Thailandia, salvati i primi quatto ragazzi intrappolati nella grotta

Ragazzi intrappolati nella grotta: muore uno dei soccorritori

Secondo le fonti del sito web Khaosod English, i giovani calciatori sono usciti camminando autonomamente per andare nell'ospedale da campo.

Lo ha detto il governatore della provincia di Chiang Rai, Narongsak Osatanakorn, responsabile delle operazioni di soccorso. Elicotteri e 13 ambulanze sono pronti a soccorrere i giovani calciatori.
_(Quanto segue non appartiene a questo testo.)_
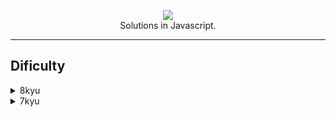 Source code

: <p align="center"><img src="https://www.codewars.com/users/gisellesouz/badges/large"/><br/>
      Solutions in Javascript.

  <hr></hr>
    </p>
    
## Dificulty 
  
  <details><summary>8kyu</summary>
  <br/>
  
  | Challenge | Solution |
|:----------:|:-------------:|
| Opposite number| [opposit.js](https://github.com/gisellesouz/codeWarsSolutions/blob/master/solutions/opposite.js)|
| Convert number to reversed array of digits| [convertnumber.js](https://github.com/gisellesouz/codeWarsSolutions/blob/master/solutions/convertnumber.js)|
| Remove String Spaces| [removeStringSpaces.js](https://github.com/gisellesouz/codeWarsSolutions/blob/master/solutions/removeStringSpaces.js)|
| Is n divisible by x and y?| [isDivisible.js](https://github.com/gisellesouz/codeWarsSolutions/blob/master/solutions/isDivisible.js) |
 </details>
  <details><summary>7kyu</summary>
  <br/>
  
  | Challenge | Solution |
|:----------:|:-------------:|
| Exes and Ohs|[exesandohs.js](https://github.com/gisellesouz/codeWarsSolutions/blob/master/solutions/exesandohs.js)| 

 </details>
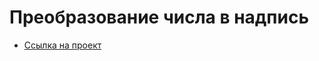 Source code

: # Преобразование числа в надпись

* [Ссылка на проект](https://vladko-89.github.io/convert_number)

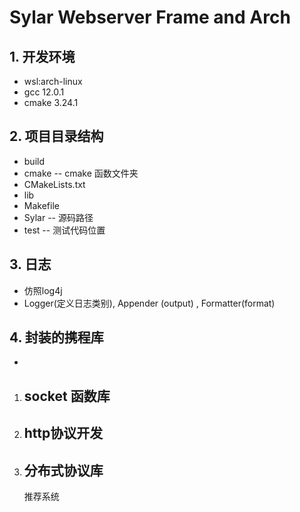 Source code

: # Sylar Webserver Frame and Arch

## 1. 开发环境
- wsl:arch-linux
- gcc 12.0.1
- cmake 3.24.1

## 2. 项目目录结构
- build
- cmake -- cmake 函数文件夹
- CMakeLists.txt
- lib 
- Makefile
- Sylar -- 源码路径
- test -- 测试代码位置

## 3. 日志
 - 仿照log4j
 - Logger(定义日志类别), Appender (output) , Formatter(format)

## 4. 封装的携程库
- 
1. socket 函数库
	-
1. http协议开发
	-
1. 分布式协议库
	-
	推荐系统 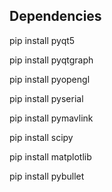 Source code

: ## Dependencies

pip install pyqt5

pip install pyqtgraph

pip install pyopengl

pip install pyserial

pip install pymavlink

pip install scipy

pip install matplotlib

pip install pybullet
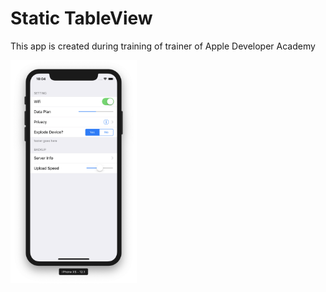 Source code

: # Static TableView

This app is created during training of trainer of Apple Developer Academy

<img src="screenshots/01.png" width="40%">
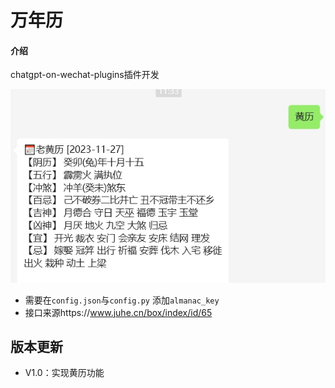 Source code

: # 万年历

#### 介绍
chatgpt-on-wechat-plugins插件开发

![demo](demo.png)

- 需要在`config.json`与`config.py` 添加`almanac_key` 
- 接口来源https://www.juhe.cn/box/index/id/65

## 版本更新

- V1.0：实现黄历功能
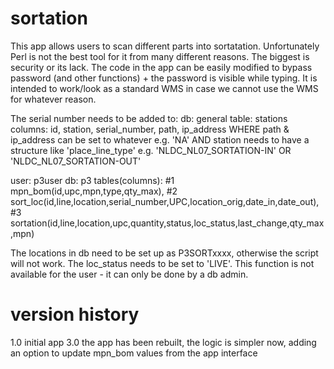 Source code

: # sortation

This app allows users to scan different parts into sortatation.
Unfortunately Perl is not the best tool for it from many different reasons. The biggest is security or its lack. The code in the app can be easily modified to bypass password (and other functions) + the password is visible while typing.
It is intended to work/look as a standard WMS in case we cannot use the WMS for whatever reason.

The serial number needs to be added to:
db: general
table: stations
columns: id, station, serial_number, path, ip_address
WHERE path & ip_address can be set to whatever e.g. 'NA'
AND station needs to have a structure like 'place_line_type' e.g. 'NLDC_NL07_SORTATION-IN' OR 'NLDC_NL07_SORTATION-OUT'

user: p3user
db: p3
tables(columns):
#1 mpn_bom(id,upc,mpn,type,qty_max),
#2 sort_loc(id,line,location,serial_number,UPC,location_orig,date_in,date_out),
#3 sortation(id,line,location,upc,quantity,status,loc_status,last_change,qty_max,mpn)

The locations in db need to be set up as P3SORTxxxx, otherwise the script will not work.
The loc_status needs to be set to 'LIVE'. This function is not available for the user - it can only be done by a db admin.

# version history

1.0 initial app
3.0 the app has been rebuilt, the logic is simpler now, adding an option to update mpn_bom values from the app interface
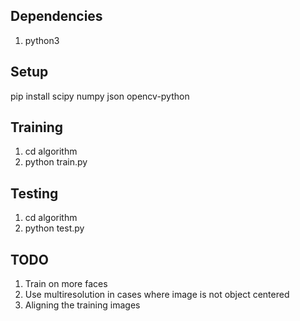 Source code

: Dependencies
-----------------
1) python3

Setup
---------
pip install scipy numpy json opencv-python

Training
-----------
1) cd algorithm
2) python train.py

Testing
---------
1) cd algorithm
2) python test.py

TODO
--------
1) Train on more faces
2) Use multiresolution in cases where image is not object centered
3) Aligning the training images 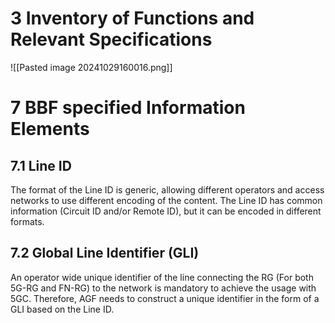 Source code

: # 3 Inventory of Functions and Relevant Specifications
![[Pasted image 20241029160016.png]]
# 7 BBF specified Information Elements
## 7.1 Line ID
The format of the Line ID is generic, allowing different operators and access networks to use different encoding of the content. The Line ID has common information (Circuit ID and/or Remote ID), but it can be encoded in different formats.
## 7.2 Global Line Identifier (GLI)
An operator wide unique identifier of the line connecting the RG (For both 5G-RG and FN-RG) to the network is mandatory to achieve the usage with 5GC. Therefore, AGF needs to construct a unique identifier in the form of a GLI based on the Line ID. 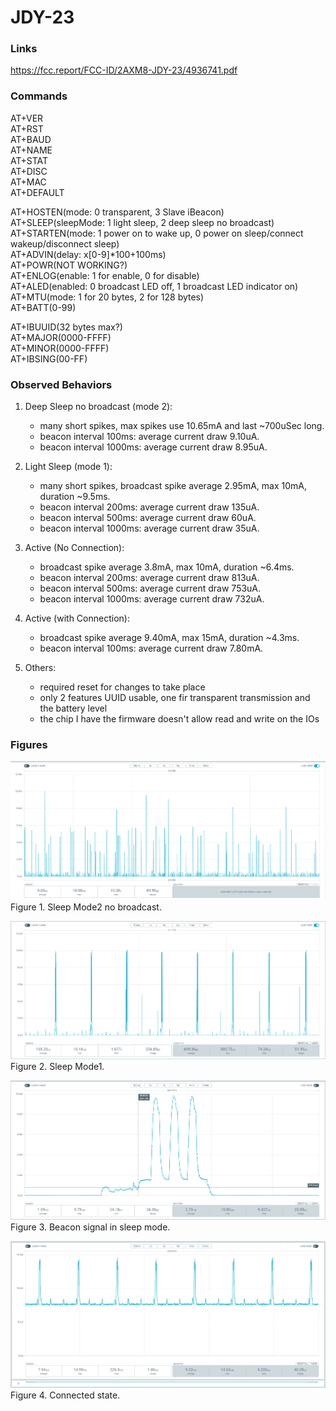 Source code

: # JDY-23

### Links
https://fcc.report/FCC-ID/2AXM8-JDY-23/4936741.pdf

### Commands
AT+VER<br>
AT+RST<br>
AT+BAUD<br>
AT+NAME<br>
AT+STAT<br>
AT+DISC<br>
AT+MAC<br>
AT+DEFAULT<br>

AT+HOSTEN(mode: 0 transparent, 3 Slave iBeacon)<br>
AT+SLEEP(sleepMode: 1 light sleep, 2 deep sleep no broadcast)<br>
AT+STARTEN(mode: 1 power on to wake up, 0 power on sleep/connect wakeup/disconnect sleep)<br>
AT+ADVIN(delay: x[0-9]*100+100ms)<br>
AT+POWR(NOT WORKING?)<br>
AT+ENLOG(enable: 1 for enable, 0 for disable)<br>
AT+ALED(enabled: 0 broadcast LED off, 1 broadcast LED indicator on)<br>
AT+MTU(mode: 1 for 20 bytes, 2 for 128 bytes)<br>
AT+BATT(0-99)<br>

AT+IBUUID(32 bytes max?)<br>
AT+MAJOR(0000-FFFF)<br>
AT+MINOR(0000-FFFF)<br>
AT+IBSING(00-FF)<br>

### Observed Behaviors
1. Deep Sleep no broadcast (mode 2): 
   - many short spikes, max spikes use 10.65mA and last ~700uSec long.
   - beacon interval 100ms: average current draw 9.10uA.
   - beacon interval 1000ms: average current draw 8.95uA.

2. Light Sleep (mode 1):
   - many short spikes, broadcast spike average 2.95mA, max 10mA, duration ~9.5ms.
   - beacon interval 200ms: average current draw 135uA.
   - beacon interval 500ms: average current draw 60uA.
   - beacon interval 1000ms: average current draw 35uA.

3. Active (No Connection):
   - broadcast spike average 3.8mA, max 10mA, duration ~6.4ms.
   - beacon interval 200ms: average current draw 813uA.
   - beacon interval 500ms: average current draw 753uA.
   - beacon interval 1000ms: average current draw 732uA.

4. Active (with Connection):
   - broadcast spike average 9.40mA, max 15mA, duration ~4.3ms.
   - beacon interval 100ms: average current draw 7.80mA.
   
3. Others:
   - required reset for changes to take place
   - only 2 features UUID usable, one fir transparent transmission and the battery level
   - the chip I have the firmware doesn't allow read and write on the IOs

### Figures
![Alt text](images/JDY-23_Sleep2_NoBroadcast.png)
Figure 1. Sleep Mode2 no broadcast.

![Alt text](images/JDY-23_Sleep1.png)
Figure 2. Sleep Mode1.

![Alt text](images/JDY-23_Signal_SleepMode.png)
Figure 3. Beacon signal in sleep mode.

![Alt text](images/JDY-23_Connected.png)
Figure 4. Connected state. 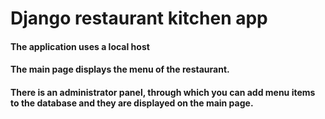 # Django restaurant kitchen app

#### The application uses a local host
#### The main page displays the menu of the restaurant.

#### There is an administrator panel, through which you can add menu items to the database and they are displayed on the main page.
I primi due ragazzini sono stati fatti uscire dalla grotta. Ad attenderli alla fine del tunnel i genitori preoccupati a cui i ragazzi hanno inviato ieri delle lettere di conforto. Seguiti dagli altri quattro piccoli superstiti, dopo i primi controlli medici alla "Camera 3", il campo base allestito dai soccorritori all'ingresso del complesso di cavità.
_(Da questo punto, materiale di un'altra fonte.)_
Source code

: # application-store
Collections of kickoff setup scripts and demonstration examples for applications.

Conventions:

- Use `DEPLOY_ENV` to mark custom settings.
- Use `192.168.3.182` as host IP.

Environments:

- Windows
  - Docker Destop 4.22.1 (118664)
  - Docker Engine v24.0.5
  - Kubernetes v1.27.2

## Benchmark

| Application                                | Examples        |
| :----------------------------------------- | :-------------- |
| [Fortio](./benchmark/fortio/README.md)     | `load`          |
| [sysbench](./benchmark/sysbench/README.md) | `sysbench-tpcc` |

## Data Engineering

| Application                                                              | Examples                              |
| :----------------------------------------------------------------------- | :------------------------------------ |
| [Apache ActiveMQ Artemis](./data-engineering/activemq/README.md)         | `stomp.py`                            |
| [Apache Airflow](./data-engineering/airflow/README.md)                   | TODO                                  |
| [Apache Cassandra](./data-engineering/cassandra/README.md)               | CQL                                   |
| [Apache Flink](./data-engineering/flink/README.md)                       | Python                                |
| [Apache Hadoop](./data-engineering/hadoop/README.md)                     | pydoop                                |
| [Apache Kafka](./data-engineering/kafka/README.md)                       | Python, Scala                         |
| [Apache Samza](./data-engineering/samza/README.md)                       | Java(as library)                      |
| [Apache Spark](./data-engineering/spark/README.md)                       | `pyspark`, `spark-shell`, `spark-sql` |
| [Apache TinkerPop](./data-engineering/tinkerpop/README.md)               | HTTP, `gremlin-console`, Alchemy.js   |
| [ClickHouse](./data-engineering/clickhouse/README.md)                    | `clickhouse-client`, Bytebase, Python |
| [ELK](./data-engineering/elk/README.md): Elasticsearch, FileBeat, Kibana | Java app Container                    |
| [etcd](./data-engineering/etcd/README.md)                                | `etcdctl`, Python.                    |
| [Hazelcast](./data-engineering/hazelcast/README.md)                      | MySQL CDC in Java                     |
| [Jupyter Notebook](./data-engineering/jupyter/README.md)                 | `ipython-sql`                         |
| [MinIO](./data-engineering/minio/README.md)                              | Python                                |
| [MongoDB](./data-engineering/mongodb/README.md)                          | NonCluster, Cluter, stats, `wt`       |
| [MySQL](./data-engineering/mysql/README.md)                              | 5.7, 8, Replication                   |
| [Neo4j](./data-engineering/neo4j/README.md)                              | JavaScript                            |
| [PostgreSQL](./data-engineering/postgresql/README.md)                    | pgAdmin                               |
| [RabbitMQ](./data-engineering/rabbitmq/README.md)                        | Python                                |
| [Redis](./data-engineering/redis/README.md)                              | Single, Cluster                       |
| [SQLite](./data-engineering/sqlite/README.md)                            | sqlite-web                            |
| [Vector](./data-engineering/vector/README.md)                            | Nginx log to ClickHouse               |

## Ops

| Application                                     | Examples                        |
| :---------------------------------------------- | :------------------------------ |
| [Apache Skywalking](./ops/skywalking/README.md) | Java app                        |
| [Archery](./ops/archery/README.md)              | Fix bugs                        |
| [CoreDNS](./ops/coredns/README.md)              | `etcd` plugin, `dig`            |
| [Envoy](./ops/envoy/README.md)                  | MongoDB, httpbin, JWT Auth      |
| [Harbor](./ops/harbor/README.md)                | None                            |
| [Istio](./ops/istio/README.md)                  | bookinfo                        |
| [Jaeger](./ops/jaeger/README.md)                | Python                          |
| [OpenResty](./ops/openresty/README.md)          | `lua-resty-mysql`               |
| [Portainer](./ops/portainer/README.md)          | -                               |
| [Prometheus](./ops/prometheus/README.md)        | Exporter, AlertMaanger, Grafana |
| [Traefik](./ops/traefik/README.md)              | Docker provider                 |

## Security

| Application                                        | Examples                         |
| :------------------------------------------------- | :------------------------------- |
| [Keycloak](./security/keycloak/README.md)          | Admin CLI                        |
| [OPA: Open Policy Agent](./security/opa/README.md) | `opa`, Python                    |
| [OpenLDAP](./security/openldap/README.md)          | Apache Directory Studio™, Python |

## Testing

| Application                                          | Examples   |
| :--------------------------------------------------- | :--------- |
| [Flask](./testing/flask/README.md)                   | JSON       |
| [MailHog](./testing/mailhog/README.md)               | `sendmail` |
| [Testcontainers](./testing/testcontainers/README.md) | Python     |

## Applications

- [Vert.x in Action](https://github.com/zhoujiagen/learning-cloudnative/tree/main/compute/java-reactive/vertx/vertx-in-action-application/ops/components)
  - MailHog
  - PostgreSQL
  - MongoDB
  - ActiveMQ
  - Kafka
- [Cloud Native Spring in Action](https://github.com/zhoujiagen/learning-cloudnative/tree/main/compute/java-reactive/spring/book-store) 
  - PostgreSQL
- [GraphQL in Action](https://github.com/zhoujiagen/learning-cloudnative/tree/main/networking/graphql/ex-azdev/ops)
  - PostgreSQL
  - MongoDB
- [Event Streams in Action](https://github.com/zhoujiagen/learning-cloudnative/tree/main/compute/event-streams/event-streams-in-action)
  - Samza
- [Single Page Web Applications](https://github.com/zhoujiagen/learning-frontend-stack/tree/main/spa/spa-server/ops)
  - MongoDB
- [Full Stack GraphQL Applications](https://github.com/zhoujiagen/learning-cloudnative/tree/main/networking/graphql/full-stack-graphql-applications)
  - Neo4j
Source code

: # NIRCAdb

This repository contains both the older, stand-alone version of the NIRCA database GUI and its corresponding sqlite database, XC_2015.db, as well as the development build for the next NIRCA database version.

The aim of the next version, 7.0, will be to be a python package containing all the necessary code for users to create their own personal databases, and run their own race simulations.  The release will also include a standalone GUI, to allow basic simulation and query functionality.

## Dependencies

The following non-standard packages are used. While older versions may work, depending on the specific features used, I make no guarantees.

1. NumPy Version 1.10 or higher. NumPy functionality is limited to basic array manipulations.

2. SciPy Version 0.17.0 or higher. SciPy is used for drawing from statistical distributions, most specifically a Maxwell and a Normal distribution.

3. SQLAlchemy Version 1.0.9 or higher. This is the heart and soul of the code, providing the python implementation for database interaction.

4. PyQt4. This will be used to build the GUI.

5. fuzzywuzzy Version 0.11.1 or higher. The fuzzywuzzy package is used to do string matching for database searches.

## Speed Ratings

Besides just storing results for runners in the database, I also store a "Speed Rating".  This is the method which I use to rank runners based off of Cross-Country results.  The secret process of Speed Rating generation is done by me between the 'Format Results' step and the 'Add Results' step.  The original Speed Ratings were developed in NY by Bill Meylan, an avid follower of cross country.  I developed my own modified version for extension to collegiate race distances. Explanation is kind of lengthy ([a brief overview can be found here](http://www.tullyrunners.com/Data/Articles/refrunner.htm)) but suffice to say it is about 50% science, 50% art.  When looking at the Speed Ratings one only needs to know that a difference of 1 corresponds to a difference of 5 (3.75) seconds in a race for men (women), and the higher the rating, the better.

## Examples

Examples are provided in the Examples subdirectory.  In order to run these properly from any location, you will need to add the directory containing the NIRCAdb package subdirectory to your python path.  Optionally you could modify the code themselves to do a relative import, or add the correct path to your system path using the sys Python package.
Non si poteva attendere un minuto di più. Se tutto dovesse andare nel modo giusto, il primo ragazzo potrebbe raggiungere l'uscita della grotta intorno alle 16, ora italiana. L'area è stata interdetta ai media. Gli smunti "cinghialotti" - il nome della loro squadra di calcio - hanno iniziato a fare pratica di immersioni pochi giorni fa, e gran parte di loro non sa nuotare. È quanto spiegato dal comandante dei Seal della marina thailandese coinvolta nelle operazioni di salvataggio, Arpakom Yookongdaew. "Stasera, potremo tutti dormire bene". Sono 90 i sub impegnati nelle operazioni di soccorso. Il riferimento è anche all'esperimento di trivellazione per arrivare nella grotta, rivelatosi infruttuoso e che ha portato il Ministro a precisare che al momento "non ci precludiamo alcune delle possibilità per salvare i ragazzi e il loro allenatore".
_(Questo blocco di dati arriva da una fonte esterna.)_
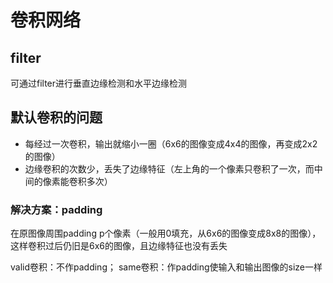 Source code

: # 卷积网络

## filter

可通过filter进行垂直边缘检测和水平边缘检测

## 默认卷积的问题

- 每经过一次卷积，输出就缩小一圈（6x6的图像变成4x4的图像，再变成2x2的图像）
- 边缘卷积的次数少，丢失了边缘特征（左上角的一个像素只卷积了一次，而中间的像素能卷积多次）

### 解决方案：padding

在原图像周围padding p个像素（一般用0填充，从6x6的图像变成8x8的图像），这样卷积过后仍旧是6x6的图像，且边缘特征也没有丢失

valid卷积：不作padding； same卷积：作padding使输入和输出图像的size一样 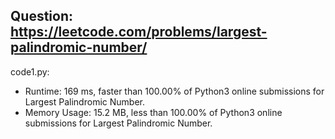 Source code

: ## Question: https://leetcode.com/problems/largest-palindromic-number/

code1.py:
* Runtime: 169 ms, faster than 100.00% of Python3 online submissions for Largest Palindromic Number.
* Memory Usage: 15.2 MB, less than 100.00% of Python3 online submissions for Largest Palindromic Number.
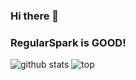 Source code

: ### Hi there 👋
### RegularSpark is GOOD!

![github stats](https://github-readme-stats.vercel.app/api?username=GoTest334&count_private=true&show_icons=true&theme=nightowl)
![top](https://github-readme-stats.vercel.app/api/top-langs/?username=GoTest334&theme=nightowl)

<!--
**GoTest334/GoTest334** is a ✨ _special_ ✨ repository because its `README.md` (this file) appears on your GitHub profile.

Here are some ideas to get you started:

- 🔭 I’m currently working on ...
- 🌱 I’m currently learning ...
- 👯 I’m looking to collaborate on ...
- 🤔 I’m looking for help with ...
- 💬 Ask me about ...
- 📫 How to reach me: ...
- 😄 Pronouns: ...
- ⚡ Fun fact: ...
-->
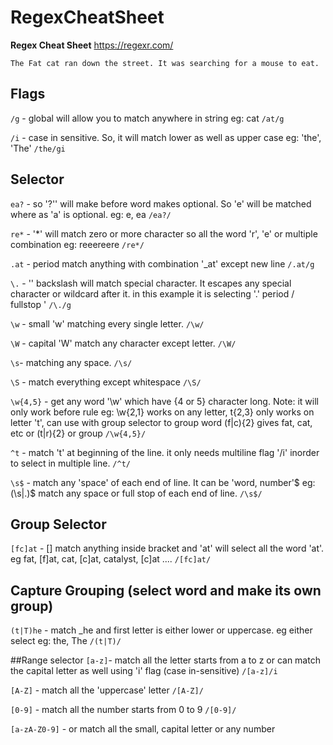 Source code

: # RegexCheatSheet

**Regex Cheat Sheet**
https://regexr.com/

`
The Fat cat ran down the street.
It was searching for a mouse to eat.
`

## Flags

`/g` - global will allow you to match anywhere in string  eg: cat  `/at/g`

`/i` - case in sensitive. So, it will match lower as well as upper case eg: 'the', 'The'  `/the/gi`


## Selector
`ea?` - so '?'' will make before word makes optional. So 'e' will be matched where as 'a' is optional. eg: e, ea `/ea?/`

`re*` - '*' will match zero or more character so all the word 'r', 'e' or multiple combination eg: reeereere  `/re*/`

`.at` - period match anything with combination '_at' except new line `/.at/g`

`\.` - '\' backslash will match special character. It escapes any special character or wildcard after it. in this example it is selecting '.' period / fullstop ' `/\./g`

`\w` - small 'w' matching every single letter. `/\w/`

`\W` - capital 'W' match any character except letter. `/\W/`

`\s`- matching any space. `/\s/`

`\S` - match everything except whitespace `/\S/`

`\w{4,5}` - get any word '\w' which have {4 or 5} character long. Note: it will only work before rule eg: \w{2,1} works on any letter, t{2,3} only works on letter 't', can use with group selector to group word (f|c){2} gives fat, cat, etc or (t|r){2} or group `/\w{4,5}/` 

`^t` - match 't' at beginning of the line. it only needs multiline flag '/i' inorder to select in multiple line.  `/^t/`

`\s$` - match any 'space' of each end of line. It can be 'word, number'$ eg: (\s|\.)$ match any space or full stop of each end of line. `/\s$/`
## Group Selector
`[fc]at` - [] match anything inside bracket and 'at' will select all the word 'at'. eg fat, [f]at, cat, [c]at, catalyst, [c]at .... `/[fc]at/`

## Capture Grouping (select word and make its own group)
`(t|T)he` - match _he and first letter is either lower or uppercase. eg either select eg: the, The `/(t|T)/`

##Range selector
`[a-z]`- match all the letter starts from a to z or can match the capital letter as well using 'i' flag (case in-sensitive) `/[a-z]/i`

`[A-Z]` - match all the 'uppercase' letter `/[A-Z]/`

`[0-9]` - match all the number starts from 0 to 9 `/[0-9]/`

`[a-zA-Z0-9]` - or match all the small, capital letter or any number 



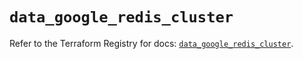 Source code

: # `data_google_redis_cluster`

Refer to the Terraform Registry for docs: [`data_google_redis_cluster`](https://registry.terraform.io/providers/hashicorp/google-beta/6.44.0/docs/data-sources/google_redis_cluster).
L'ANNUNCIO DEL VIA ALLE OPERAZIONI - "Oggi è il giorno".

Le squadre dei soccorritori sono entrate nella grotta alle 10 ora locale (le 4 del mattino in Italia). E non c'è più tempo da perdere. Nelle prossime ore non sono previsti rovesci significativi in quella zona, e di conseguenza i soccorsi starebbero attendendo che scenda ulteriormente il livello dell'acqua negli angusti passaggi della grotta, per poi tentare il soccorso. L'allenatore Ekkapong Chantawong, 25 anni, guarda alla liberazione con ancora più ansia. Poi verranno portati fuori comunque uno alla volta. Il coach era stato segnalato come il più debole anche perché aveva rinunciato alla sua parte di cibo per lasciarla ai ragazzi.